FIG. 6 shows the integration of a gas turbine 200 with an SMR 102. Air 230 and natural gas are fed to the gas turbine 200. The gas turbine produces electricity or drives a compressor and exhausts a hot gas 234 containing between about 10% and 18% oxygen. The hot gas can be mixed with additional air 30 to form stream 236. Stream 236 is further enriched with an oxygen stream containing more than 21% oxygen 12 to provide sufficient oxygen to burn the fuel 32 & 58 needed to drive the reformer at syngas production rate greater than that achievable with air alone. The relative flows of stream 10 and 12 are optimized based on the flow of gas from the gas turbine and the capacity of induced draft fan 120.
As an alternative to adding stream 12 to stream 36, higher purity oxygen—greater than about 96% oxygen by volume, could be added to the process gas as shown in FIG. 2.
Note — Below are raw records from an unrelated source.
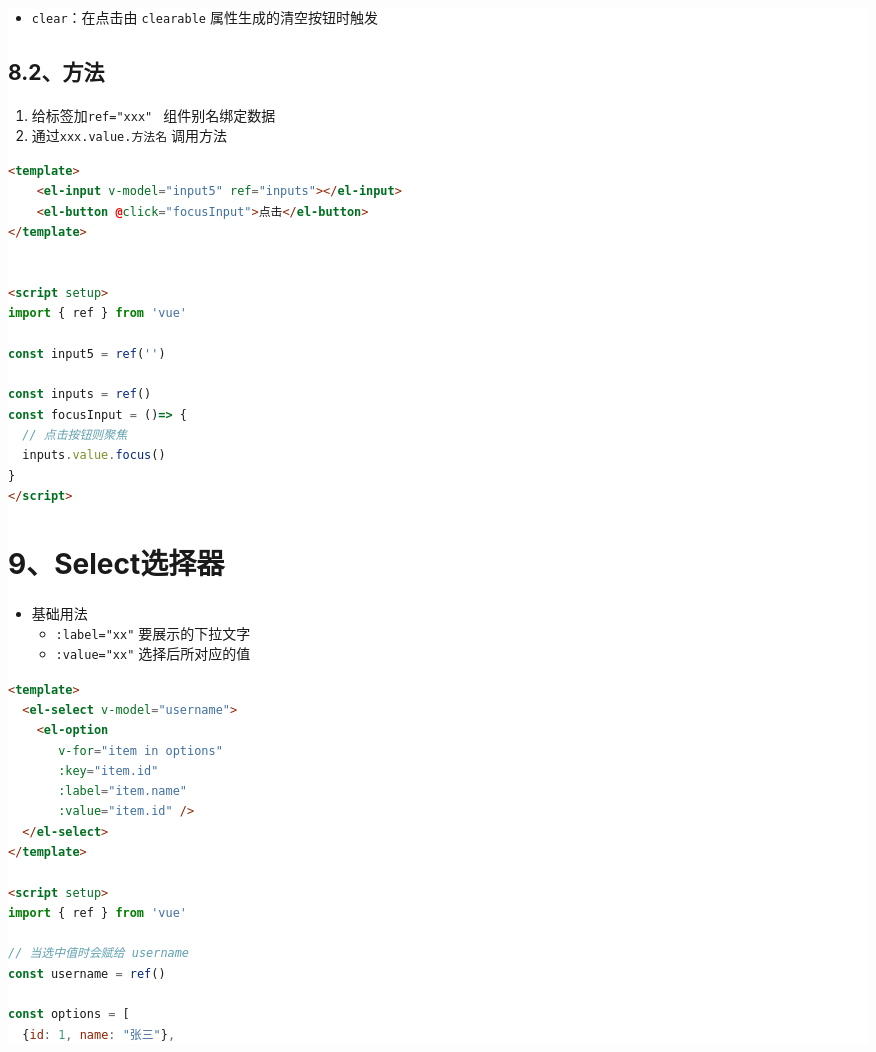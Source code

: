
 ```html
```

- `clear`：在点击由 `clearable` 属性生成的清空按钮时触发







## 8.2、方法

1. 给标签加`ref="xxx" ` 组件别名绑定数据
2. 通过`xxx.value.方法名` 调用方法

```html
<template>
    <el-input v-model="input5" ref="inputs"></el-input>
    <el-button @click="focusInput">点击</el-button>
</template>


<script setup>
import { ref } from 'vue'  
    
const input5 = ref('')

const inputs = ref()
const focusInput = ()=> {
  // 点击按钮则聚焦  
  inputs.value.focus()
}
</script>
```













# 9、Select选择器

- 基础用法
  - `:label="xx"` 要展示的下拉文字
  - `:value="xx"` 选择后所对应的值

```html
<template>
  <el-select v-model="username">
    <el-option 
       v-for="item in options" 
       :key="item.id" 
       :label="item.name" 
       :value="item.id" />
  </el-select>
</template>

<script setup>
import { ref } from 'vue'

// 当选中值时会赋给 username
const username = ref()

const options = [
  {id: 1, name: "张三"},
```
Specific features of the invention are shown in one or more of the drawings for convenience only, as each feature may be combined with other features in accordance with the invention. Alternative embodiments will be recognized by those skilled in the art and are intended to be included within the scope of the claims.